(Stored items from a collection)
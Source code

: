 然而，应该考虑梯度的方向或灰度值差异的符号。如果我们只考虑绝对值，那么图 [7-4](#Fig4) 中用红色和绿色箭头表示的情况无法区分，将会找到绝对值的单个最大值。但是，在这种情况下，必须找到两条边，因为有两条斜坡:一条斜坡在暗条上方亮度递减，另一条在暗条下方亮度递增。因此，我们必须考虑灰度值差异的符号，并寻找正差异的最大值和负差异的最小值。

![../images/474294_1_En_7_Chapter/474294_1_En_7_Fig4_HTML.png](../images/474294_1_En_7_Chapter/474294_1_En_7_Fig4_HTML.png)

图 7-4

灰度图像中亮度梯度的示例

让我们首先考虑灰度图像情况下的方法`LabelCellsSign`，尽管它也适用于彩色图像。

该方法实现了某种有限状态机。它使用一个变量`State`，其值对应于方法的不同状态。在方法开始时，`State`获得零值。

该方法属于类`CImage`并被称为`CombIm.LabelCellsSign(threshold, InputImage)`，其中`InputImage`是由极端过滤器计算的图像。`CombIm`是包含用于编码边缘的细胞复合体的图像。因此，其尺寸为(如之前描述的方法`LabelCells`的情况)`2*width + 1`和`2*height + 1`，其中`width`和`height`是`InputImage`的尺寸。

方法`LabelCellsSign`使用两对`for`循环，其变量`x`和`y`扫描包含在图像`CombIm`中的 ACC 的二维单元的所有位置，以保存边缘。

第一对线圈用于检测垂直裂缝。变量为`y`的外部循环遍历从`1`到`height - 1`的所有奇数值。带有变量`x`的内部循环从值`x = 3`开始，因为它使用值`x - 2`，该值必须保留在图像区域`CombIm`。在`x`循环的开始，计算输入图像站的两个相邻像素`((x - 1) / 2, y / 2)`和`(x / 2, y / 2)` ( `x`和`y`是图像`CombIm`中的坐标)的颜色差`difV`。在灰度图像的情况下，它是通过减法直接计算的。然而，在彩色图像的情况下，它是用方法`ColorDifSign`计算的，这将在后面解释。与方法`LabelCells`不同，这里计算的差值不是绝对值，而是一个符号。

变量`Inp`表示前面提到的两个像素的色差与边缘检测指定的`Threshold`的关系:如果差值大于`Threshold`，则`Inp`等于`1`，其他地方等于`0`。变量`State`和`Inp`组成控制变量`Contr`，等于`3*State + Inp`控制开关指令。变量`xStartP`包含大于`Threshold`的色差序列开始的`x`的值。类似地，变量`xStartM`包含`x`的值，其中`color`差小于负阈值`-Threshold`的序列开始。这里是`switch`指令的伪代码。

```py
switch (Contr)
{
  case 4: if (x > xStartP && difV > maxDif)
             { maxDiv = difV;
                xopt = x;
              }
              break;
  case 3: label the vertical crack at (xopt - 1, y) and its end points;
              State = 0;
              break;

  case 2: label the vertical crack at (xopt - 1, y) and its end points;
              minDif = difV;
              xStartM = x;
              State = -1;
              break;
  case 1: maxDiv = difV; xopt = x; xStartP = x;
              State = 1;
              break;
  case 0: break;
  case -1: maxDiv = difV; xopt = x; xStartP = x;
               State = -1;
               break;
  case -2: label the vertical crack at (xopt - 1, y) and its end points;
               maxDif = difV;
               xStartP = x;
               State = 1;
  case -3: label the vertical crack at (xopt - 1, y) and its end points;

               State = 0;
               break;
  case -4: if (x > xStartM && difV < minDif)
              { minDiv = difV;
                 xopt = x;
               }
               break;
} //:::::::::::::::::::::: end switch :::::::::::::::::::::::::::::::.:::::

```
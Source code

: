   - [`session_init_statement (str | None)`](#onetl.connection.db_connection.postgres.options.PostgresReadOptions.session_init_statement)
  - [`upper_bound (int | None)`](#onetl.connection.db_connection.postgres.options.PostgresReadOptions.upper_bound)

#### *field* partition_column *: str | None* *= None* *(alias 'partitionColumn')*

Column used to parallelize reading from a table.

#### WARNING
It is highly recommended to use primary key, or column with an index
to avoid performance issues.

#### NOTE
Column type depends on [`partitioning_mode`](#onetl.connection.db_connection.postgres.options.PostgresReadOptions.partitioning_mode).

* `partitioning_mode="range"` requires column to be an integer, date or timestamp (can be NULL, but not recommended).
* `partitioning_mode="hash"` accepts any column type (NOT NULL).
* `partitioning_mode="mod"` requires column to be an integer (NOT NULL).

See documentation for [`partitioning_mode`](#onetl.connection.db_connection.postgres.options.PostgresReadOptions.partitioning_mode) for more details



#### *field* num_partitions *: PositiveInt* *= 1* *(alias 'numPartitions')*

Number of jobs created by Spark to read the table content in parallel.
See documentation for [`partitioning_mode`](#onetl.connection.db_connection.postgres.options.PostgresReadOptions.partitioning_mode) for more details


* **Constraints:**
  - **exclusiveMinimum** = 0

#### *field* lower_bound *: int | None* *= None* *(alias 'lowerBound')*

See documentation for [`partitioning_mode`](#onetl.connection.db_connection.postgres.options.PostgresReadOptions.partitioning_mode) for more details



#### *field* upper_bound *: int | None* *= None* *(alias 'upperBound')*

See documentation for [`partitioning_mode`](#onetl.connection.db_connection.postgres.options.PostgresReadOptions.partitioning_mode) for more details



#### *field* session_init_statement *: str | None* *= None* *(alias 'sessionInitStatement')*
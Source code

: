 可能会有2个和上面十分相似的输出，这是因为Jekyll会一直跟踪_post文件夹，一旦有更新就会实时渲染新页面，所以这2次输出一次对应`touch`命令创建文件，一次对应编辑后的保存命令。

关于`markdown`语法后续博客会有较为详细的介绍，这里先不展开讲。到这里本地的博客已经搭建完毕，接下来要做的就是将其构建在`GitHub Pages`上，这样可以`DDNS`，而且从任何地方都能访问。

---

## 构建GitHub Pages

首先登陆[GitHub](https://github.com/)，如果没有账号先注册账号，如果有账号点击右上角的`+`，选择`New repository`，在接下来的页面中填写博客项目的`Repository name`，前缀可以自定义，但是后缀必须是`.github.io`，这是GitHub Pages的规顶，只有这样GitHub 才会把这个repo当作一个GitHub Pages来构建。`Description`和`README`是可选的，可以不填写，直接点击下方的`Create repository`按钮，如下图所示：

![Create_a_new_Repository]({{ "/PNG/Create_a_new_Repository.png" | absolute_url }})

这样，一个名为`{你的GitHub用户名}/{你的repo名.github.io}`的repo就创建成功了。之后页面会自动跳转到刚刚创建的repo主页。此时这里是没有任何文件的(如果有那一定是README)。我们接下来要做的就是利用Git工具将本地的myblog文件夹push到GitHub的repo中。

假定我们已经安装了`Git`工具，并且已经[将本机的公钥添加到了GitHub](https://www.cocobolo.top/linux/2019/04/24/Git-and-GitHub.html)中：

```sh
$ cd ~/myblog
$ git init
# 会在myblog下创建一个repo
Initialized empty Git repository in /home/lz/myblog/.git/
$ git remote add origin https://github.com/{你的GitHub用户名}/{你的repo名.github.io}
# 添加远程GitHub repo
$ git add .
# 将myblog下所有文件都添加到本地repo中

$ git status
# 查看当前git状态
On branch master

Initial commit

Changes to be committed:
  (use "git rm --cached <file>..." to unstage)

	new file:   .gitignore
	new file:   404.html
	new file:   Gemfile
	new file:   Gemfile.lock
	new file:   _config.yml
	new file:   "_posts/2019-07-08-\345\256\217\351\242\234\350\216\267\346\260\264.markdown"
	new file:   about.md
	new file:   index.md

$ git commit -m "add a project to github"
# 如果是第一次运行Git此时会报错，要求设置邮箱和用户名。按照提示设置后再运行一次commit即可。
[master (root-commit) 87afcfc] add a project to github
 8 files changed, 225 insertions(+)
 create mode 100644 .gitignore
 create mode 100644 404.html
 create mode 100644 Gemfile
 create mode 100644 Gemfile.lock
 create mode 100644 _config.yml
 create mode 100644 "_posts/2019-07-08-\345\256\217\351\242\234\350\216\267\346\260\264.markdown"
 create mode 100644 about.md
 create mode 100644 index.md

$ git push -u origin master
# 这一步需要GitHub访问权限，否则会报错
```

** What this task involves **
Can you repeat, word for word, every line above from the one containing "but not recommended)." down to the one containing "#### *field* upper_bound", including both?

** Reply to the exercise **
* `partitioning_mode="range"` requires column to be an integer, date or timestamp (can be NULL, but not recommended).
* `partitioning_mode="hash"` accepts any column type (NOT NULL).
* `partitioning_mode="mod"` requires column to be an integer (NOT NULL).

See documentation for [`partitioning_mode`](#onetl.connection.db_connection.postgres.options.PostgresReadOptions.partitioning_mode) for more details



#### *field* num_partitions *: PositiveInt* *= 1* *(alias 'numPartitions')*

Number of jobs created by Spark to read the table content in parallel.
See documentation for [`partitioning_mode`](#onetl.connection.db_connection.postgres.options.PostgresReadOptions.partitioning_mode) for more details


* **Constraints:**
  - **exclusiveMinimum** = 0

#### *field* lower_bound *: int | None* *= None* *(alias 'lowerBound')*

See documentation for [`partitioning_mode`](#onetl.connection.db_connection.postgres.options.PostgresReadOptions.partitioning_mode) for more details



#### *field* upper_bound *: int | None* *= None* *(alias 'upperBound')*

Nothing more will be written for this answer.